His reply did not impress her:
I am, of course, entirely in accord that we should approach the matter through the UN and not unilaterally, but in placing an embargo on arms we seem not to have interfered with the Arab’s ability to get arms and the Jews seem to be getting them sub-rosa, so to speak, which isn’t such a good thing. That is why the embargo seemed to me unwise at the present time.
She had learned that one of the objections to a UN police force was the fear of the military that it would have to include a Russian contingent. “I would be in complete accord,” her letter to Marshall continued,
that we should do whatever the UN asks of us but I am seriously worried that Mr. Forrestal advises the President that even if the UN suggests a UN police force in which all nations have an equal quota, he would feel, should Russia go in with the rest of us that he had to mobilize the U.S. fifty per cent for war at once. That seems to me utter nonsense and I do not understand it very well.45
To President Truman she was even sharper in her criticism of Forrestal:
P.S. James told me of Mr. Forrestal’s feeling that no American should be allowed to volunteer in an International Police Force. I think Mr. Forrestal is entirely wrong. I was shocked at the suggestion that any American volunteering to fight in Palestine would lose his citizenship, and I could not understand why that was not invoked when Americans went to Canada and enlisted in the Canadian forces before the war.
It seems to me that if the UN calls for an International Police Force, it might very well say that the quotas should be equal from all nations, big and little, and then we should call for volunteers within our nation. To say that just because Russia might have some soldiers in Palestine on an equal basis with us and all the other nations involved, we would have to mobilize fifty percent for war seems to me complete nonsense and I think it would seem so to most of the people of the United States.46
How strongly she felt was made clear a few days later when she joined Sumner Welles, Herbert H. Lehman, and Sen. Elbert D. Thomas in sponsorship of a four-point plan proposed by the American Association for the United Nations to enforce the UN Palestine resolution. Mrs. Roosevelt’s presence in this group was extraordinary: she was, after all, part of the U.S. representation at the United Nations, an appointee of the president. The AAUN group urged the immediate establishment of a UN force for service in Palestine, to be activated as soon as British troops left the country, or sooner if requested. The avowed Arab determination to resist with arms a pacific settlement of the Palestine issue “poses the question of the authority of the United Nations,” the signatories declared.
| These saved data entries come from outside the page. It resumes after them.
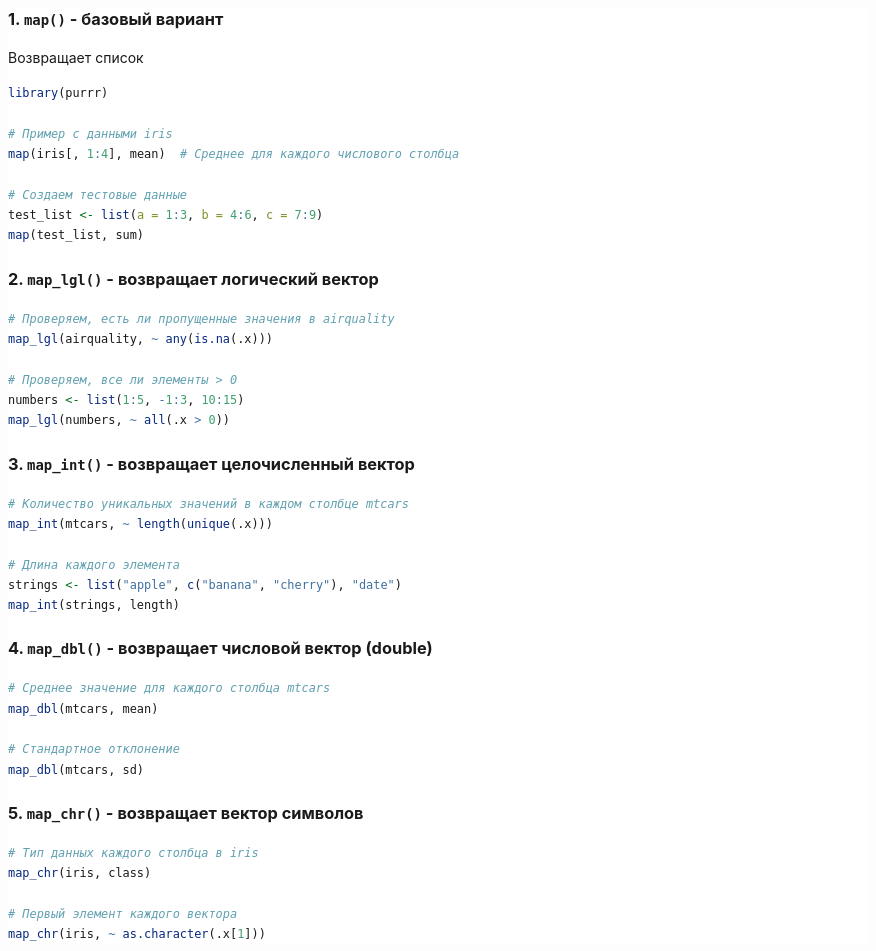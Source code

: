 ### **1. `map()` - базовый вариант**
Возвращает список
```r
library(purrr)

# Пример с данными iris
map(iris[, 1:4], mean)  # Среднее для каждого числового столбца

# Создаем тестовые данные
test_list <- list(a = 1:3, b = 4:6, c = 7:9)
map(test_list, sum)
```

### **2. `map_lgl()` - возвращает логический вектор**
```r
# Проверяем, есть ли пропущенные значения в airquality
map_lgl(airquality, ~ any(is.na(.x)))

# Проверяем, все ли элементы > 0
numbers <- list(1:5, -1:3, 10:15)
map_lgl(numbers, ~ all(.x > 0))
```

### **3. `map_int()` - возвращает целочисленный вектор**
```r
# Количество уникальных значений в каждом столбце mtcars
map_int(mtcars, ~ length(unique(.x)))

# Длина каждого элемента
strings <- list("apple", c("banana", "cherry"), "date")
map_int(strings, length)
```

### **4. `map_dbl()` - возвращает числовой вектор (double)**
```r
# Среднее значение для каждого столбца mtcars
map_dbl(mtcars, mean)

# Стандартное отклонение
map_dbl(mtcars, sd)
```

### **5. `map_chr()` - возвращает вектор символов**
```r
# Тип данных каждого столбца в iris
map_chr(iris, class)

# Первый элемент каждого вектора
map_chr(iris, ~ as.character(.x[1]))
```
If the UN’s authority is successfully challenged by “these weak states in the Middle East, what confidence can be placed in the ability of the UN to meet and master future crises to which, perhaps, major powers may be a party?” The signatories saw Soviet support for the partition resolution as a promising development. The hopes raised by the Soviet Union and the United States finding themselves in accord “must not be shattered by inaction or timidity at the present time.”47
She was about to go abroad to England for the unveiling of a statue of FDR in Grosvenor Square. Truman, who was in Key West, Florida, wished her a pleasant journey and said he had told Forrestal his views on an international police force, and if such a force should be organized, of course, there would be no question of loss of citizenship.48
But the United States, instead of moving in the United Nations to set up a police force, began to retreat from partition to the idea that a temporary trusteeship should replace the British mandate. Washington officials who were pressing the trusteeship concept, led by Forrestal and Lovett, tried to make it appear that the United Nations did not have the powers to enforce its decision. They called in everyone who had worked on the Charter, omitting Benjamin V. Cohen, to frame a statement to that effect.49
Mrs. Roosevelt knew of these maneuvers. She read trusteeship to be a reversal of U.S. policy, a shift that undermined the authority of the United Nations and betrayed a moral obligation the United States had assumed when it accepted the Balfour Declaration. She thought there would be quite a few nations who would refuse to jump to the U.S. whim. There was no perfect solution, and the one already adopted by the United Nations might as well be implemented. Trusteeship would confront the United States with exactly the same problems as it faced in its support of partition. So she wrote General Marshall, saying she would have to say these things publicly and offering her resignation. She wrote the same day to the president “a very frank and unpleasant letter,” as she called it. Her disagreement with the administration over Palestine reflected a larger disagreement over the increased deference to military considerations in the formulation of American foreign policy.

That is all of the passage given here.